Aujourd’hui paraît la seconde édition des Mémoires de Malouet[1], et cette édition, avec les documens nouveaux qui la complètent, fournit des applications aux circonstances actuelles, comme la première en fournissait à la France d’il y a cinq ans. En 1869, les leçons du sage Malouet s’adressaient aux hommes qui interprétaient faussement le rôle de la monarchie issue de 89 ; en 1874, elles s’adressent à ceux qui tant de fois déjà ont rendu impossible la réconciliation de la France avec la monarchie de l’ancien régime.

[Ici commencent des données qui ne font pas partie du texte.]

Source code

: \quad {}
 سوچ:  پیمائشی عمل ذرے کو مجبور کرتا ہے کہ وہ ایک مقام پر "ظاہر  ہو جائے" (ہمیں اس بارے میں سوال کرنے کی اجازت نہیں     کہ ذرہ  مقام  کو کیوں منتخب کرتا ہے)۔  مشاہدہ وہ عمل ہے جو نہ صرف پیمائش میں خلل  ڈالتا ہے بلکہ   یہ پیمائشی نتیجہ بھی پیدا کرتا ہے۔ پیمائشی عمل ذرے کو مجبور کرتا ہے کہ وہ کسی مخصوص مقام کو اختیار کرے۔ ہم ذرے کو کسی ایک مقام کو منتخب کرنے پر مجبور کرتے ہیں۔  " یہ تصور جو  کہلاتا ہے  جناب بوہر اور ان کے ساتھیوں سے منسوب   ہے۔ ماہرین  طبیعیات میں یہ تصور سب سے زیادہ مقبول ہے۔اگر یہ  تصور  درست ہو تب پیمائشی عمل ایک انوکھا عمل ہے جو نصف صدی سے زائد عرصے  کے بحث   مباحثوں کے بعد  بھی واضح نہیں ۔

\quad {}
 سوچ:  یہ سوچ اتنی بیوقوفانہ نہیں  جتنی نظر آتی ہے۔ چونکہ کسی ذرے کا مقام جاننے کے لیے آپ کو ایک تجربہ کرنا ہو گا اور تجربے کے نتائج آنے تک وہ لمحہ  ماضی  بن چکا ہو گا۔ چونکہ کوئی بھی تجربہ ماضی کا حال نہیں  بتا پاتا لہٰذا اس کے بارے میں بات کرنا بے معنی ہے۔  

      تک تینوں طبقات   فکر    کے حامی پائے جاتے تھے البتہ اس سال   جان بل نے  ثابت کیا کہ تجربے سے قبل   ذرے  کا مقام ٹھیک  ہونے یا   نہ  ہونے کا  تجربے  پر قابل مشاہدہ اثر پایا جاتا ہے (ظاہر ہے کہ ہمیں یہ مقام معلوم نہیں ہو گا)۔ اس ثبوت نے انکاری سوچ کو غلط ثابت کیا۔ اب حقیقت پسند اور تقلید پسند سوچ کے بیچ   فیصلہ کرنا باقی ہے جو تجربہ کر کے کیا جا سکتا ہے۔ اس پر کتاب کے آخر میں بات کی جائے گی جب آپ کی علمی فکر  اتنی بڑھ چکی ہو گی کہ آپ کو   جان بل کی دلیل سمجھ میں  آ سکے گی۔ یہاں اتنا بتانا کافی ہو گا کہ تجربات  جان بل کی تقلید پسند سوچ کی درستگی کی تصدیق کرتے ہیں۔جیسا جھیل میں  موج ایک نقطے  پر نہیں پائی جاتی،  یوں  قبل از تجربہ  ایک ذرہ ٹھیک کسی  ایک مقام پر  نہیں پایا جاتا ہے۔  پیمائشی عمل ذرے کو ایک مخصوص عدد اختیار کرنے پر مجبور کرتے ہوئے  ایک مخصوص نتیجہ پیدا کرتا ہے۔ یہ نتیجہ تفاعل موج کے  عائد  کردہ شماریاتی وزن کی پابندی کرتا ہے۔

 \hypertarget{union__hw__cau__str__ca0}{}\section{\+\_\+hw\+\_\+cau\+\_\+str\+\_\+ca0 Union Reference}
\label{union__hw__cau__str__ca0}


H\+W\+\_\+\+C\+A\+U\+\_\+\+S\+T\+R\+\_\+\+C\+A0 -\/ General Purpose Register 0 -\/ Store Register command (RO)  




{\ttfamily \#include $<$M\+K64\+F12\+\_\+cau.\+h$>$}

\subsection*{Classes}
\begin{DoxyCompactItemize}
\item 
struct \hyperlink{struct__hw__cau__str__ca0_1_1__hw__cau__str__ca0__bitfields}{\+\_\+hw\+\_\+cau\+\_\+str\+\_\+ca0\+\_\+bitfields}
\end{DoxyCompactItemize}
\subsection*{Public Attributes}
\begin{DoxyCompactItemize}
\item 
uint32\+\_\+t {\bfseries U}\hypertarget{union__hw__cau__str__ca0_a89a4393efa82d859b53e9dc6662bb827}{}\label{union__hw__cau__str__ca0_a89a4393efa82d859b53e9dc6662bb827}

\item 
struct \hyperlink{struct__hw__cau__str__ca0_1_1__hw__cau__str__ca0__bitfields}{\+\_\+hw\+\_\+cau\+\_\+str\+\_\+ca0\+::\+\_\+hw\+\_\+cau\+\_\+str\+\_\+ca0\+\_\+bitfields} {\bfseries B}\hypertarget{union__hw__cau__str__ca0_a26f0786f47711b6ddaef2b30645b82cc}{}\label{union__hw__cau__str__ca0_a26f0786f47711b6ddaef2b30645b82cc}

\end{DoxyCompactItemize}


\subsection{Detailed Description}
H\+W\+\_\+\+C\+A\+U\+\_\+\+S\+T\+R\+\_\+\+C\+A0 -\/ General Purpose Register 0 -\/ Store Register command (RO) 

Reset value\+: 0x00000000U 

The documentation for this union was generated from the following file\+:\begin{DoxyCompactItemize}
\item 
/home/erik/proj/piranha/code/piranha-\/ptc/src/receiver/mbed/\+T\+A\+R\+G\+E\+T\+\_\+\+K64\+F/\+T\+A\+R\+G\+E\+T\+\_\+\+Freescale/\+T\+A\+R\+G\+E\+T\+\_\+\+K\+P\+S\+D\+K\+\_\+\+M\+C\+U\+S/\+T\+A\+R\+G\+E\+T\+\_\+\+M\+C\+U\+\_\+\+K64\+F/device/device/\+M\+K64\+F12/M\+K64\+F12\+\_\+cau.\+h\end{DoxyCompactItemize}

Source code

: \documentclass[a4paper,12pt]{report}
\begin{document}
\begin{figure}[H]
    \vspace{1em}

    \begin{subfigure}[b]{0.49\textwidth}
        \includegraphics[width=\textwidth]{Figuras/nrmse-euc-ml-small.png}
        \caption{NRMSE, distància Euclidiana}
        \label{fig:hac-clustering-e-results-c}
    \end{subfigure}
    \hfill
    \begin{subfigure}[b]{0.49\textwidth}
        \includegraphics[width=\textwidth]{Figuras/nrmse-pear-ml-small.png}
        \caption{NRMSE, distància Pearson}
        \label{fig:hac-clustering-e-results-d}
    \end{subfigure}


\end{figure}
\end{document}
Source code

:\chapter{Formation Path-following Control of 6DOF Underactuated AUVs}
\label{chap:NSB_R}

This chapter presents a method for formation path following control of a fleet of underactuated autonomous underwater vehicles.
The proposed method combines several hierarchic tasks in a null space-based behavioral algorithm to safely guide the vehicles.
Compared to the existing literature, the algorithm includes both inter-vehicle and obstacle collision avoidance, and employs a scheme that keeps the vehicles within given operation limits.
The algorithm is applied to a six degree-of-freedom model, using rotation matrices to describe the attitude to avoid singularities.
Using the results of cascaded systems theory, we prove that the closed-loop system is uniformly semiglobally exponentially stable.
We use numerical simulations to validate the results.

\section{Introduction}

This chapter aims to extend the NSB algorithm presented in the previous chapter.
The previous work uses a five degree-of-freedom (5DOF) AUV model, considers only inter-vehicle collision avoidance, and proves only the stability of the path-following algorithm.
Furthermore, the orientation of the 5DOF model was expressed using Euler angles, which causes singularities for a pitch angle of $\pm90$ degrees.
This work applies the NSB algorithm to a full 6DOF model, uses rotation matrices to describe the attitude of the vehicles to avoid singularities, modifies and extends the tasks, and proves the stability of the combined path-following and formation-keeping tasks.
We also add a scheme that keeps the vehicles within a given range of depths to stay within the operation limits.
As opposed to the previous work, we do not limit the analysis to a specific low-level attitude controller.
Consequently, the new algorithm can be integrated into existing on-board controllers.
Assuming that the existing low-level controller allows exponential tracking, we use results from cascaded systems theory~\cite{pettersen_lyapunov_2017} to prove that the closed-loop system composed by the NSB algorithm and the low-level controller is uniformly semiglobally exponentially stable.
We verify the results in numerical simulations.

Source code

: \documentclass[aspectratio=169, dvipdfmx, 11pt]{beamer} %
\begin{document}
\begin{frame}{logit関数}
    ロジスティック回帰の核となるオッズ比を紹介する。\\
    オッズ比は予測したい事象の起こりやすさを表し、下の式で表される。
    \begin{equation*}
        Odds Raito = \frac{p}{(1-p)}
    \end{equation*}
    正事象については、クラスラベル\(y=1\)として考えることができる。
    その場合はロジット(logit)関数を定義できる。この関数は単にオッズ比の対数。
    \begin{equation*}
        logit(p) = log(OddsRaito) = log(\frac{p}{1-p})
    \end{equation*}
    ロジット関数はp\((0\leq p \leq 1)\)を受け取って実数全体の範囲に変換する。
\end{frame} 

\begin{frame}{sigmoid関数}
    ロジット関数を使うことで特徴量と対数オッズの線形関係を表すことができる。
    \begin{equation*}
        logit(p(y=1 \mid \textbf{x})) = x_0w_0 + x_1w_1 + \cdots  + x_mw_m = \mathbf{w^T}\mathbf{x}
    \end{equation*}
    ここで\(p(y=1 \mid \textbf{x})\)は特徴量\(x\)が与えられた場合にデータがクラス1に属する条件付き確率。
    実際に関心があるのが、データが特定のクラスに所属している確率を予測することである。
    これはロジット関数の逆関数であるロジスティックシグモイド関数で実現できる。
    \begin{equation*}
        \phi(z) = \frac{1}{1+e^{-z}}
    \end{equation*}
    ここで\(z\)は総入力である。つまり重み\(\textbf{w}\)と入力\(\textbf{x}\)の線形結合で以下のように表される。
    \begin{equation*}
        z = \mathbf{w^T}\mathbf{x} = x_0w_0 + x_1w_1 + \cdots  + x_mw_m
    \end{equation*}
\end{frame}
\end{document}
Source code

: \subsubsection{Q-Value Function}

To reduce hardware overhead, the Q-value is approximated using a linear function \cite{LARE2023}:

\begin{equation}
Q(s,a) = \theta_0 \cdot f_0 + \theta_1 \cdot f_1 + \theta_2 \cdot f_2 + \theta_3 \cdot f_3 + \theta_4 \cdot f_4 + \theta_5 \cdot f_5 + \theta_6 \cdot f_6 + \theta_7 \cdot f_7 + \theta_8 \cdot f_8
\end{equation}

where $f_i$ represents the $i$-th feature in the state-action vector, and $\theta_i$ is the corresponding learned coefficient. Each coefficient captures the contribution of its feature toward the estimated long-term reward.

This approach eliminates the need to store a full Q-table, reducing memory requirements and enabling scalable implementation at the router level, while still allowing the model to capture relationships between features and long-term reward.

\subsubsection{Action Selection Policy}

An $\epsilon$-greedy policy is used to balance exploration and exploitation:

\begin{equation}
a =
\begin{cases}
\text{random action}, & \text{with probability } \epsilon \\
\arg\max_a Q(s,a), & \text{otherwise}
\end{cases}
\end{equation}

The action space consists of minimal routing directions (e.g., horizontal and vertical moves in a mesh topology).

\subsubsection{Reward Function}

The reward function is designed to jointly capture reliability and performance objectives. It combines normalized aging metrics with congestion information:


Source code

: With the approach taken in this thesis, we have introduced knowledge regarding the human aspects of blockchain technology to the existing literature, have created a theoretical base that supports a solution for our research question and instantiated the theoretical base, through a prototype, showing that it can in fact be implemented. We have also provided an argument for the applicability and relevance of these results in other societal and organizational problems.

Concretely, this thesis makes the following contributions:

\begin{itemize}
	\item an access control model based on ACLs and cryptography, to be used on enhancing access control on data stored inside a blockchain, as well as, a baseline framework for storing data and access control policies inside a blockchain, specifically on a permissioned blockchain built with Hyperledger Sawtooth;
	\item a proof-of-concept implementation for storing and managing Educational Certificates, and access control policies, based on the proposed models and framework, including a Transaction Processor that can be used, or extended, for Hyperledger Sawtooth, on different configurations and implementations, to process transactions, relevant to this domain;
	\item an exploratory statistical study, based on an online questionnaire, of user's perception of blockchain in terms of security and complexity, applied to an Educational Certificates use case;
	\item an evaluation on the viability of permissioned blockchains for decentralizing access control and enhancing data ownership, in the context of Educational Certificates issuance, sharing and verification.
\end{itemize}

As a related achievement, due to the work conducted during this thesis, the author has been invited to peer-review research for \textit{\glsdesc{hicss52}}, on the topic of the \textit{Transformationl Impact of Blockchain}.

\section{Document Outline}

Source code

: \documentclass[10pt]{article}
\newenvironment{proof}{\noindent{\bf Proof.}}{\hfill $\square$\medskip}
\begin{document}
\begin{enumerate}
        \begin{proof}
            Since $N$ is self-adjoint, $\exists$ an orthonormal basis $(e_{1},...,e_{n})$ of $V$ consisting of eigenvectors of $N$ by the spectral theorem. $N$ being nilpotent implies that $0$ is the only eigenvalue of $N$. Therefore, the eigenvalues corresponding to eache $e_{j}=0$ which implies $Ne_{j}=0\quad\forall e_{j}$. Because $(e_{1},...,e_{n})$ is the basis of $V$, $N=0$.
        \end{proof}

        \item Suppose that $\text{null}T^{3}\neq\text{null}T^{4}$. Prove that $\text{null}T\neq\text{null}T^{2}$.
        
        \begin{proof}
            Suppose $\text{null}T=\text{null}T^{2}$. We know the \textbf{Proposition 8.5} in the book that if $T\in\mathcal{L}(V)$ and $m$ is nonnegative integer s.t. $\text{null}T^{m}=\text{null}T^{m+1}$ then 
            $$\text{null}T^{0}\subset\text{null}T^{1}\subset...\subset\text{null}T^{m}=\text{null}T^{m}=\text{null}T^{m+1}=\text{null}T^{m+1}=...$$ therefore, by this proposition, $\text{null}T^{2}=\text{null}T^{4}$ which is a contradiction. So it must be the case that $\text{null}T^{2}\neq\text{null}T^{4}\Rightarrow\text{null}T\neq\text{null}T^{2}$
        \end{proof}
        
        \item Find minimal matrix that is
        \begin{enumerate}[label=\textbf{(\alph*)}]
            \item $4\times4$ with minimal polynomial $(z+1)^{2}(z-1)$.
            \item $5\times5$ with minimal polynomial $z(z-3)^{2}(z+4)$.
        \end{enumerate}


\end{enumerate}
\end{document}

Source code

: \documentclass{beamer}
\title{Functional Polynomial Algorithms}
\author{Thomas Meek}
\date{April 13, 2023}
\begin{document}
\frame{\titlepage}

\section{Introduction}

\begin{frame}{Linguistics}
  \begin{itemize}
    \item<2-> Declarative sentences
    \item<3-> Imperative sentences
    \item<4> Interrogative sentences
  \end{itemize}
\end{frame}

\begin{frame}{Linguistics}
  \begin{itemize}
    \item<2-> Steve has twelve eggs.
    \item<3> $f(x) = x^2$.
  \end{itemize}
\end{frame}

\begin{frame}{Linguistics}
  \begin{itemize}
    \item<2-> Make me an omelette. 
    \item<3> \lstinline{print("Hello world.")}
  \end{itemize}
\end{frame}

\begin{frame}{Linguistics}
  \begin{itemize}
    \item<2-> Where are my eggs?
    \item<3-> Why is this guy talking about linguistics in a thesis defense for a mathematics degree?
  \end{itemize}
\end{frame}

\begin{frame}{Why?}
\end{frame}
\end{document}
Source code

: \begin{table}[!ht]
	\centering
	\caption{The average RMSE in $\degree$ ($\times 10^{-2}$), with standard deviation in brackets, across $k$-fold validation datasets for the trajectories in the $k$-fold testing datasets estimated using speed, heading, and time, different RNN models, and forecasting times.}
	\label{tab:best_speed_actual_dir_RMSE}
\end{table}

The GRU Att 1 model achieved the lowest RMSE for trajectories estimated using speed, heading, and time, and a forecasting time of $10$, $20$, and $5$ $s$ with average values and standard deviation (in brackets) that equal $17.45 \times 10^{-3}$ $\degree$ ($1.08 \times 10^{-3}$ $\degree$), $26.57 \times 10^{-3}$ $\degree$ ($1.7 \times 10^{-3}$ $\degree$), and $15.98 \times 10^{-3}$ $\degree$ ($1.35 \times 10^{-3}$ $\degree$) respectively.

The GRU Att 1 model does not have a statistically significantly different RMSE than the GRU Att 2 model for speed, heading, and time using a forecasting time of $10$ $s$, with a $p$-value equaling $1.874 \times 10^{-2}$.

Parmi les hommes qui s’obstinaient à considérer l’égalité civile comme l’unique but de la révolution française, que devaient penser les esprits vraiment sincères lorsqu’on leur faisait voir un Malouet, ce type de droiture et de prudence, inflexiblement dévoué aux principes de la liberté politique ? Parmi ceux qui s’obstinent sous nos yeux à faire de la maison de France je ne sais quel cloître fermé au mouvement du dehors, je ne sais quelle chartreuse où s’enfermerait un peuple fatigué de vivre, que penseront les âmes intelligentes et loyales en écoutant les conseils de celui que la reine Marie-Antoinette signalait d’une voix si expressive à la reconnaissance de son fils ? J’avoue, pour ma part, que ces paroles de la reine retentissent d’une façon étrange à mes oreilles ; quand je les rapproche de tout ce qui a suivi, quand je les place en regard de tant de leçons terribles et d’expiations tragiques, il me semble y voir encore bien plus de

  1. Mémoires de Malouet, publiés par son petit-fils le baron Malouet, 2 vol. in-8o, 1874 ; E. Plon.